### WHAT THE TASK REQUIRES
Copy every line of the data in which the word "mychange" occurs.
- Opening Delimiter -
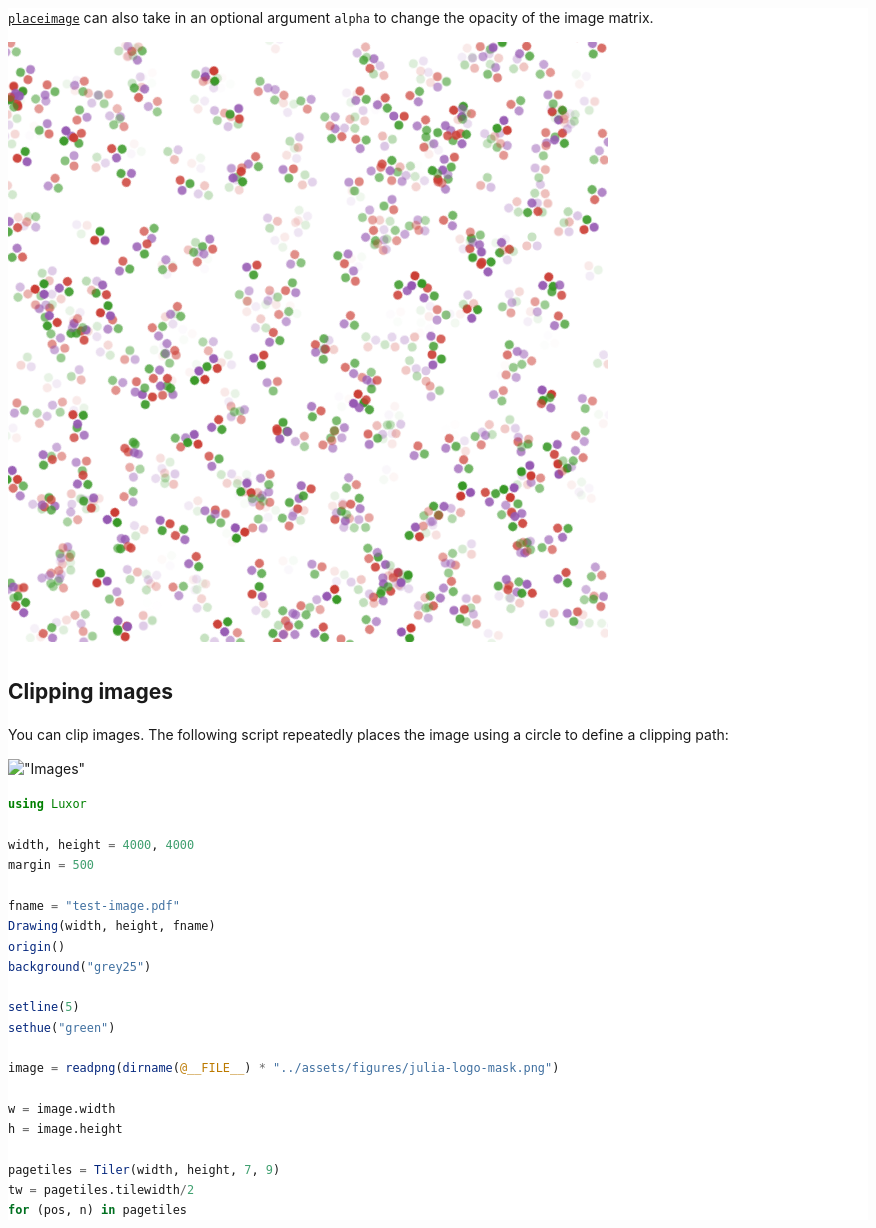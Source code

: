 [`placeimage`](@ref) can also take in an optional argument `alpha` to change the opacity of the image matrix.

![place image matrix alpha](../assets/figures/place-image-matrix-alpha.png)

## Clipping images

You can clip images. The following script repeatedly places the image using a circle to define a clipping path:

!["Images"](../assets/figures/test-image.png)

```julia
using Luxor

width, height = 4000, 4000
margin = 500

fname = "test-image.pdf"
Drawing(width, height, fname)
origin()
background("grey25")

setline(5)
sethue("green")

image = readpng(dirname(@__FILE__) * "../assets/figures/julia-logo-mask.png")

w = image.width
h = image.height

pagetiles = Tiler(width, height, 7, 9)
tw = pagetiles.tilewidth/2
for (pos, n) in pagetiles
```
- Closing Delimiter -
- Opening Delimiter -
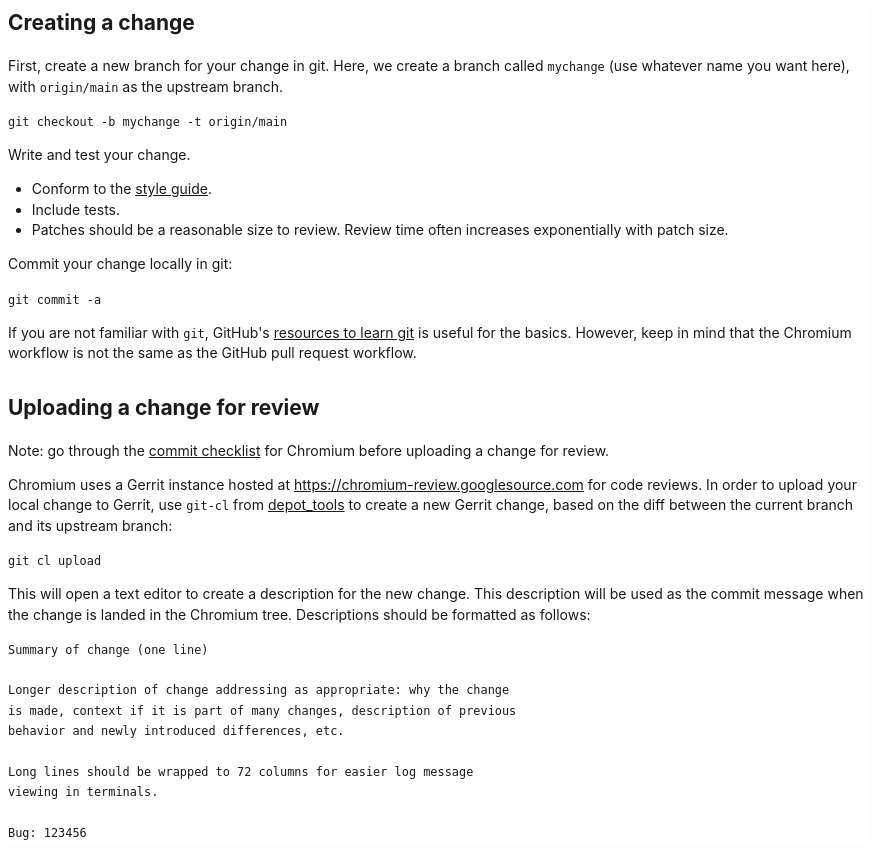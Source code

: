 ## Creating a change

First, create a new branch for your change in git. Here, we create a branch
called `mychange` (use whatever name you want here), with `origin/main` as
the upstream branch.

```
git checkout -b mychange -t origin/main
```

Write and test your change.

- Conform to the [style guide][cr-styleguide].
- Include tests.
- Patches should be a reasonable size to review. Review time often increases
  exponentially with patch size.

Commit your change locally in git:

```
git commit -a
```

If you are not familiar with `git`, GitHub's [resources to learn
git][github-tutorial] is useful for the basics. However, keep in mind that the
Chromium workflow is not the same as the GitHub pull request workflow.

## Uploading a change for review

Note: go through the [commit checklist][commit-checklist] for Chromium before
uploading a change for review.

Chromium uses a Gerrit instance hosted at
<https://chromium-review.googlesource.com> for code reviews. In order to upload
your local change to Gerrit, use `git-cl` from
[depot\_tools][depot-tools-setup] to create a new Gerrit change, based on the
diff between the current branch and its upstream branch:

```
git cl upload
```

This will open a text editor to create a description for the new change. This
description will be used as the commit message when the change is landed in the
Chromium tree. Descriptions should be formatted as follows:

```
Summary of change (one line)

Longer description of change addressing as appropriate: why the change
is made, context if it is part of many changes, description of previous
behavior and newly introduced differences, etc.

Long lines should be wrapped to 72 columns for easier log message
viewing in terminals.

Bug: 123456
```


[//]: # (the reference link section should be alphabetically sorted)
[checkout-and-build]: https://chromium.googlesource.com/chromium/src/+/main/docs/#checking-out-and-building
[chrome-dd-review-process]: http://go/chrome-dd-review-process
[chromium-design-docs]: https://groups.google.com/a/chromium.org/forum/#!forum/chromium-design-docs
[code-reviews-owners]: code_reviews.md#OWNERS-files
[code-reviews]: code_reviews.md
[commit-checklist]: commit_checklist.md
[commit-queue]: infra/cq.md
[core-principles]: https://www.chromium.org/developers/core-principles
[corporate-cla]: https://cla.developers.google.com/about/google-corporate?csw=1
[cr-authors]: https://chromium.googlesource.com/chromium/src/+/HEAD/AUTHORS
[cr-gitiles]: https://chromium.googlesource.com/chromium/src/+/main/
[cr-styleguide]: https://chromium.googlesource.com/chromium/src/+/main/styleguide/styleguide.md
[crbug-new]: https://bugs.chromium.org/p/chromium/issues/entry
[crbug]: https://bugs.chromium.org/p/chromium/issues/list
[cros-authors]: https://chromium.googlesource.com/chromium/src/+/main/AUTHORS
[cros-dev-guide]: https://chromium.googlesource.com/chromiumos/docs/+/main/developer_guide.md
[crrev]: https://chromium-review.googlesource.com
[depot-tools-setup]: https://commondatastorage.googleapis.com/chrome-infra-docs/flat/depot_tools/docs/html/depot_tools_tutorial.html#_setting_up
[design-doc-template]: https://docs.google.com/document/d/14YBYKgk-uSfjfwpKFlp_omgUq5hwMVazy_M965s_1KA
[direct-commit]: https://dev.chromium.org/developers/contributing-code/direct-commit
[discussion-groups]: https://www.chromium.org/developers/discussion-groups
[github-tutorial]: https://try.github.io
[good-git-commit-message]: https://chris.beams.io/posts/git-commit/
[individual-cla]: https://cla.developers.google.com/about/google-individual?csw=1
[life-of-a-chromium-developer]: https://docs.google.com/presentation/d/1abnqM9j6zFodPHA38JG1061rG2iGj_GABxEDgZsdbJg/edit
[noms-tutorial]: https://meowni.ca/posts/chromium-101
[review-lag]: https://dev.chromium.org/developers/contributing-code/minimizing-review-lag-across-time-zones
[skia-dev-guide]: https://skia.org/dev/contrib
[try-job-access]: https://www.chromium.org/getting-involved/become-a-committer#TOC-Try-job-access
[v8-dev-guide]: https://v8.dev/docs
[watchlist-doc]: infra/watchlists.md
- Closing Delimiter -
- Opening Delimiter -
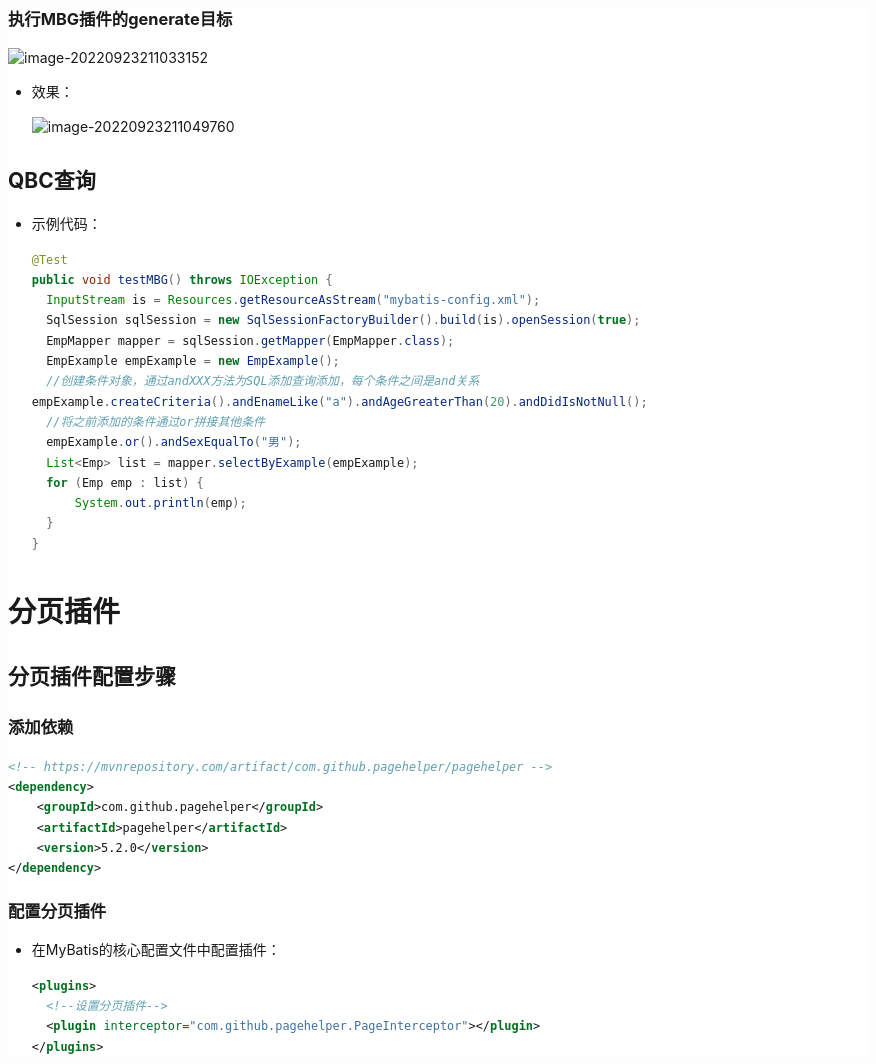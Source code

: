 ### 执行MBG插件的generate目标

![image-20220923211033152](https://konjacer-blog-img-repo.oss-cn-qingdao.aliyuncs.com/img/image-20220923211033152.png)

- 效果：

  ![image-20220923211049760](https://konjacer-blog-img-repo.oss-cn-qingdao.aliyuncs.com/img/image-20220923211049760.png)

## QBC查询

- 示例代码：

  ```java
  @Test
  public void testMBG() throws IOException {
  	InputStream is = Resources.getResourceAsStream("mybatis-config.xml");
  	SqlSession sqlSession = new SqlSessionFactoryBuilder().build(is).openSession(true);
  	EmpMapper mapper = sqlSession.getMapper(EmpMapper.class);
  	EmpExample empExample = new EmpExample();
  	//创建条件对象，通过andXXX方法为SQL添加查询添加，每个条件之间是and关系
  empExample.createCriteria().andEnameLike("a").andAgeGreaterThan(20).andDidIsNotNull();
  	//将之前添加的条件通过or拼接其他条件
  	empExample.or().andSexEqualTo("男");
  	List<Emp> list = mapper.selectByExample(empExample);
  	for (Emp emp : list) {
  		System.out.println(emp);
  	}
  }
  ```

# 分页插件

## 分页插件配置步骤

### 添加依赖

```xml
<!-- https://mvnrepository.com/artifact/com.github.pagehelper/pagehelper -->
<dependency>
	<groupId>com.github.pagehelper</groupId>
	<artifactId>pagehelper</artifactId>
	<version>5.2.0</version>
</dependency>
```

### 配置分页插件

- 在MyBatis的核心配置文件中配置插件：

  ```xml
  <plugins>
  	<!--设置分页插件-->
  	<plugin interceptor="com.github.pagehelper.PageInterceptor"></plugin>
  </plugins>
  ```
- Closing Delimiter -
### RESULT BELOW
called `mychange` (use whatever name you want here), with `origin/main` as
git checkout -b mychange -t origin/main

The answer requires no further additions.